▸ Collection entries:
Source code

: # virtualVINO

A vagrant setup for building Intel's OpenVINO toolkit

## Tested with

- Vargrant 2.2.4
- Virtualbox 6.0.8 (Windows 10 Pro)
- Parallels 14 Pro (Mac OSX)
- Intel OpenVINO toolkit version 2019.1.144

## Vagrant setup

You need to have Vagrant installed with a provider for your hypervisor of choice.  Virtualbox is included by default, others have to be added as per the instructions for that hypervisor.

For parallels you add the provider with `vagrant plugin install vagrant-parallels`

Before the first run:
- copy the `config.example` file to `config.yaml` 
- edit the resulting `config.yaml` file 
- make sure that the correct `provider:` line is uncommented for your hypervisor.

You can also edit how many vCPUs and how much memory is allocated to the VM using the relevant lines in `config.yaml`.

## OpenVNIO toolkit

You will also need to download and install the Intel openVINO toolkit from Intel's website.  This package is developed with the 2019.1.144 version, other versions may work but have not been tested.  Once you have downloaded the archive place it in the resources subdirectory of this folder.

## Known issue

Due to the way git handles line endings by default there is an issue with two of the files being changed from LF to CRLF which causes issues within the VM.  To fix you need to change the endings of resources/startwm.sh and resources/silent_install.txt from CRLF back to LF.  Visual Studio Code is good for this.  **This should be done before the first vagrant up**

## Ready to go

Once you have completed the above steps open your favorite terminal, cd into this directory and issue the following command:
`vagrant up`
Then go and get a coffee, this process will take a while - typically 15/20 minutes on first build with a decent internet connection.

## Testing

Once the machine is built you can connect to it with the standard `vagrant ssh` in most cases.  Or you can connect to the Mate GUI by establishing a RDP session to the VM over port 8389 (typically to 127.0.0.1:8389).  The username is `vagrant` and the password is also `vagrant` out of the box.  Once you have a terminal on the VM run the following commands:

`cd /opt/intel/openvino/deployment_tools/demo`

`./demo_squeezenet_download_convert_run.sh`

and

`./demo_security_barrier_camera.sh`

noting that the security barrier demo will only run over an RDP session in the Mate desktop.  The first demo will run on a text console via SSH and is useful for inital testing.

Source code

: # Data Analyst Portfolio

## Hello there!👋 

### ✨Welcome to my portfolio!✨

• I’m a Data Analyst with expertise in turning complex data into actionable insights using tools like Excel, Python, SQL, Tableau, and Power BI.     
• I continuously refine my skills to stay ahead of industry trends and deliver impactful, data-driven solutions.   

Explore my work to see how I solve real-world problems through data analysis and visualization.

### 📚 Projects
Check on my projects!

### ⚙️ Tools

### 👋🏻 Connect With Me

▸ Brief: Please retype all of the data above exactly as written.

▸ Response to this exercise:
Source code

: # virtualVINO

A vagrant setup for building Intel's OpenVINO toolkit

## Tested with

- Vargrant 2.2.4
- Virtualbox 6.0.8 (Windows 10 Pro)
- Parallels 14 Pro (Mac OSX)
- Intel OpenVINO toolkit version 2019.1.144

## Vagrant setup

You need to have Vagrant installed with a provider for your hypervisor of choice.  Virtualbox is included by default, others have to be added as per the instructions for that hypervisor.

For parallels you add the provider with `vagrant plugin install vagrant-parallels`

Before the first run:
- copy the `config.example` file to `config.yaml` 
- edit the resulting `config.yaml` file 
- make sure that the correct `provider:` line is uncommented for your hypervisor.

You can also edit how many vCPUs and how much memory is allocated to the VM using the relevant lines in `config.yaml`.

## OpenVNIO toolkit

You will also need to download and install the Intel openVINO toolkit from Intel's website.  This package is developed with the 2019.1.144 version, other versions may work but have not been tested.  Once you have downloaded the archive place it in the resources subdirectory of this folder.

## Known issue

Due to the way git handles line endings by default there is an issue with two of the files being changed from LF to CRLF which causes issues within the VM.  To fix you need to change the endings of resources/startwm.sh and resources/silent_install.txt from CRLF back to LF.  Visual Studio Code is good for this.  **This should be done before the first vagrant up**

## Ready to go

Once you have completed the above steps open your favorite terminal, cd into this directory and issue the following command:
`vagrant up`
Then go and get a coffee, this process will take a while - typically 15/20 minutes on first build with a decent internet connection.

## Testing

Once the machine is built you can connect to it with the standard `vagrant ssh` in most cases.  Or you can connect to the Mate GUI by establishing a RDP session to the VM over port 8389 (typically to 127.0.0.1:8389).  The username is `vagrant` and the password is also `vagrant` out of the box.  Once you have a terminal on the VM run the following commands:

`cd /opt/intel/openvino/deployment_tools/demo`

`./demo_squeezenet_download_convert_run.sh`

and

`./demo_security_barrier_camera.sh`

noting that the security barrier demo will only run over an RDP session in the Mate desktop.  The first demo will run on a text console via SSH and is useful for inital testing.

Source code

: # Data Analyst Portfolio

## Hello there!👋 

### ✨Welcome to my portfolio!✨

• I’m a Data Analyst with expertise in turning complex data into actionable insights using tools like Excel, Python, SQL, Tableau, and Power BI.     
• I continuously refine my skills to stay ahead of industry trends and deliver impactful, data-driven solutions.   

Explore my work to see how I solve real-world problems through data analysis and visualization.

### 📚 Projects
Check on my projects!

### ⚙️ Tools

### 👋🏻 Connect With Me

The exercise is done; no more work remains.